• _What needs to be done_
Where a line in the records below includes "score", pull that line out.

• _Data_
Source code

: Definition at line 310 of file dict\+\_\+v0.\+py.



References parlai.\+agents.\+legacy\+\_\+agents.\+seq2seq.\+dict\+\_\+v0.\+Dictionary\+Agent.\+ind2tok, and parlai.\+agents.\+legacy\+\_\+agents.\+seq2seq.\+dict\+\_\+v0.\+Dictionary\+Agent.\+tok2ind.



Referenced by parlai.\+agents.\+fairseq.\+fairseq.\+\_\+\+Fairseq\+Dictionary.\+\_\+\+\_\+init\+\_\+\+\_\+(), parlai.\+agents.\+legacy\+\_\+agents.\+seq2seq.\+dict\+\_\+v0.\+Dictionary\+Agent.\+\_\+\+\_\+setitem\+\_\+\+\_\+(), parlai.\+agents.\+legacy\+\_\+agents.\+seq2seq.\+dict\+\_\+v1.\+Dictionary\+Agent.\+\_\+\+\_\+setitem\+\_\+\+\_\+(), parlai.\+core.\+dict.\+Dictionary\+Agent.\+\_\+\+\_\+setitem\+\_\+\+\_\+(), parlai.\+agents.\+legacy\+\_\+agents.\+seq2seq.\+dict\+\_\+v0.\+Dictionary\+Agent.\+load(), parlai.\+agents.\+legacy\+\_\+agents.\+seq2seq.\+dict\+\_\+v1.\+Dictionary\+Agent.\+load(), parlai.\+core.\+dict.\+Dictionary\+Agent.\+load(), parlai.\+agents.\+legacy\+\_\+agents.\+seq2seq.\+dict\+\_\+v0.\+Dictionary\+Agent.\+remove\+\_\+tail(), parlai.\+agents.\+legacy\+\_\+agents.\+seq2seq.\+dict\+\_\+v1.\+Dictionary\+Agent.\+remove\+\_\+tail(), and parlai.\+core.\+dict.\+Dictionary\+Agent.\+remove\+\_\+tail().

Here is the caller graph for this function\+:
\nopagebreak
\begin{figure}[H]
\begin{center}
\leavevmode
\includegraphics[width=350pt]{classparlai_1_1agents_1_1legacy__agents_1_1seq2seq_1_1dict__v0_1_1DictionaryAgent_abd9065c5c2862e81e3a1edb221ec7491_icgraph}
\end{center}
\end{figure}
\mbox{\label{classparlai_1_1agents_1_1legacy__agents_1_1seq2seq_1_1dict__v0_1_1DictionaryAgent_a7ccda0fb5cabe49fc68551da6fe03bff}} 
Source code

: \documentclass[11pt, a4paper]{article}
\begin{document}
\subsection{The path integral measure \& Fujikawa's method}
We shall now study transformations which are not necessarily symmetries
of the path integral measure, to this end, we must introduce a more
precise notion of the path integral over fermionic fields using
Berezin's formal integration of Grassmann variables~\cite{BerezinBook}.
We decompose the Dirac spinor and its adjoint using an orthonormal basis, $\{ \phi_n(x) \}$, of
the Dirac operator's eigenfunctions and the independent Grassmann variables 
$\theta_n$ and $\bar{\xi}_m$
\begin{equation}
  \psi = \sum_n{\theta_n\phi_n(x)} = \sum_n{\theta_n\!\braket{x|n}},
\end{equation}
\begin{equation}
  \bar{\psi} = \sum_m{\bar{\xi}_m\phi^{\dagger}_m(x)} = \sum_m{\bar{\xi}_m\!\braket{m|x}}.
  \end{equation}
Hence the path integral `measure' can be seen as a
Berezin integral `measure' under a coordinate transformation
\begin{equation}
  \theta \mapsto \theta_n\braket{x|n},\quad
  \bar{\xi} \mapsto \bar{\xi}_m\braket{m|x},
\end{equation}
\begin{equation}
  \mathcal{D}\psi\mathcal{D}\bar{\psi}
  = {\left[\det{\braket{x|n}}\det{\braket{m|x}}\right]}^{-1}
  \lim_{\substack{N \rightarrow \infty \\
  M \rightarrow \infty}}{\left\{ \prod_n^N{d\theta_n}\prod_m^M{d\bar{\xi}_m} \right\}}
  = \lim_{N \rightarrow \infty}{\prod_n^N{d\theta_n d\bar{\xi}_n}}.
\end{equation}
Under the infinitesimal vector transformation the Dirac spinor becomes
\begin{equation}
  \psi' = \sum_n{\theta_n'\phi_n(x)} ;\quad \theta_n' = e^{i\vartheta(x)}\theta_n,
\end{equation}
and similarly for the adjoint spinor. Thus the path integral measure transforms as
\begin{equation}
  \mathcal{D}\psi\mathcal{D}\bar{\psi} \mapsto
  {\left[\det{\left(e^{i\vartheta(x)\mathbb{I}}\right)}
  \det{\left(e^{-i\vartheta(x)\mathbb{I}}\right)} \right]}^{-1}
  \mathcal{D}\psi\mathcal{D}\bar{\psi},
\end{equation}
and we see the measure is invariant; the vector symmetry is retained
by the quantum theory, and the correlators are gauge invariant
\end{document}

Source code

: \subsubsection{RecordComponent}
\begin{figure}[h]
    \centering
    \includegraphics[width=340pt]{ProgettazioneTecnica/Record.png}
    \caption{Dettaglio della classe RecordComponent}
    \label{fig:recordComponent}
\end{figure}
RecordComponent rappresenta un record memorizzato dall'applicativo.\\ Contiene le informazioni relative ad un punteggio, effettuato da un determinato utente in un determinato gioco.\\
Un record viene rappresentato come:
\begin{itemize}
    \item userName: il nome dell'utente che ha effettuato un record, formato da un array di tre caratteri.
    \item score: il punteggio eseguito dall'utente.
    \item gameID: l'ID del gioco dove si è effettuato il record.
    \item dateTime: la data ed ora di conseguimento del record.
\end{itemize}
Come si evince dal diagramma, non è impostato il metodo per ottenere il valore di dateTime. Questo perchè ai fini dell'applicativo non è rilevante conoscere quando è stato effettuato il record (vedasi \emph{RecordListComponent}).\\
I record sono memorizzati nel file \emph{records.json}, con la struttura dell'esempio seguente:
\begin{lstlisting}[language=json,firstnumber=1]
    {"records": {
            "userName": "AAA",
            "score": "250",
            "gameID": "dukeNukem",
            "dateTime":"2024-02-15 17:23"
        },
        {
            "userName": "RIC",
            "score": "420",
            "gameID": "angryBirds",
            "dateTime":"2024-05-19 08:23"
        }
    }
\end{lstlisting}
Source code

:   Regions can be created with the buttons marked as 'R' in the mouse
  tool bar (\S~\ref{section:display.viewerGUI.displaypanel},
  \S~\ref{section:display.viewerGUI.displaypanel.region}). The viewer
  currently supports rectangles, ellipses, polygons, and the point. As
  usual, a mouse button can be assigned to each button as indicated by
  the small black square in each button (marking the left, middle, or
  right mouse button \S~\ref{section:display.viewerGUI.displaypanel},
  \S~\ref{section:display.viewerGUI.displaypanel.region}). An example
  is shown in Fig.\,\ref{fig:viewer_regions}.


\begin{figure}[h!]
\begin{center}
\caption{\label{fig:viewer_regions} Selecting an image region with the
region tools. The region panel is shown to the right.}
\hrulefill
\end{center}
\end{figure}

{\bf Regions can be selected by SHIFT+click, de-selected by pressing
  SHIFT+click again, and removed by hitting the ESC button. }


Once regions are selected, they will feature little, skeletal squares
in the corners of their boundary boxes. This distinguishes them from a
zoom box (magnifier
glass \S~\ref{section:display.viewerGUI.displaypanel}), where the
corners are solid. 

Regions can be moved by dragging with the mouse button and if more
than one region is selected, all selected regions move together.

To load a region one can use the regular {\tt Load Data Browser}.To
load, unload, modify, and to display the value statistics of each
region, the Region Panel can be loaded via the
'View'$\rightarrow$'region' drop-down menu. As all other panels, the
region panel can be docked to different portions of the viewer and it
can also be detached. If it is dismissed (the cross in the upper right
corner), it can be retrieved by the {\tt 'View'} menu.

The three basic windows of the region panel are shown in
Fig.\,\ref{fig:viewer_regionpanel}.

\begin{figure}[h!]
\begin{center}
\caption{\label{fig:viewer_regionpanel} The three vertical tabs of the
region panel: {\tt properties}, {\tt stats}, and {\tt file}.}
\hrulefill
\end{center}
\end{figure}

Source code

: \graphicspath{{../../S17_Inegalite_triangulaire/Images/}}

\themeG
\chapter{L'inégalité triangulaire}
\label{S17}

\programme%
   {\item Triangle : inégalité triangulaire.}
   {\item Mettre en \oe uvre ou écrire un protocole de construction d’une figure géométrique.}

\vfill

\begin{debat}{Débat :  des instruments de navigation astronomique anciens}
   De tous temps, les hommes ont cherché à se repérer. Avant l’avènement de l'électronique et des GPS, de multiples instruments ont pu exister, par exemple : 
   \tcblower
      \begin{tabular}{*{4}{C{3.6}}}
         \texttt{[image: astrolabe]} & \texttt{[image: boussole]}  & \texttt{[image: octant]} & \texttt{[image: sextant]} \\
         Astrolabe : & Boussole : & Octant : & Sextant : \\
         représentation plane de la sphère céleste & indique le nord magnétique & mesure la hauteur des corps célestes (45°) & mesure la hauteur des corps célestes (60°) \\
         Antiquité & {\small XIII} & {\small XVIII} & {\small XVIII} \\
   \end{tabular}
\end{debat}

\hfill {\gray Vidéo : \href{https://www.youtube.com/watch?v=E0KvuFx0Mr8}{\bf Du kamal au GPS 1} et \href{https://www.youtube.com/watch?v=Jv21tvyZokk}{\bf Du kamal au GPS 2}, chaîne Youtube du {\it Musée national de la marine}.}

• _Worked solution_
    \item score: il punteggio eseguito dall'utente.
            "score": "250",
            "score": "420",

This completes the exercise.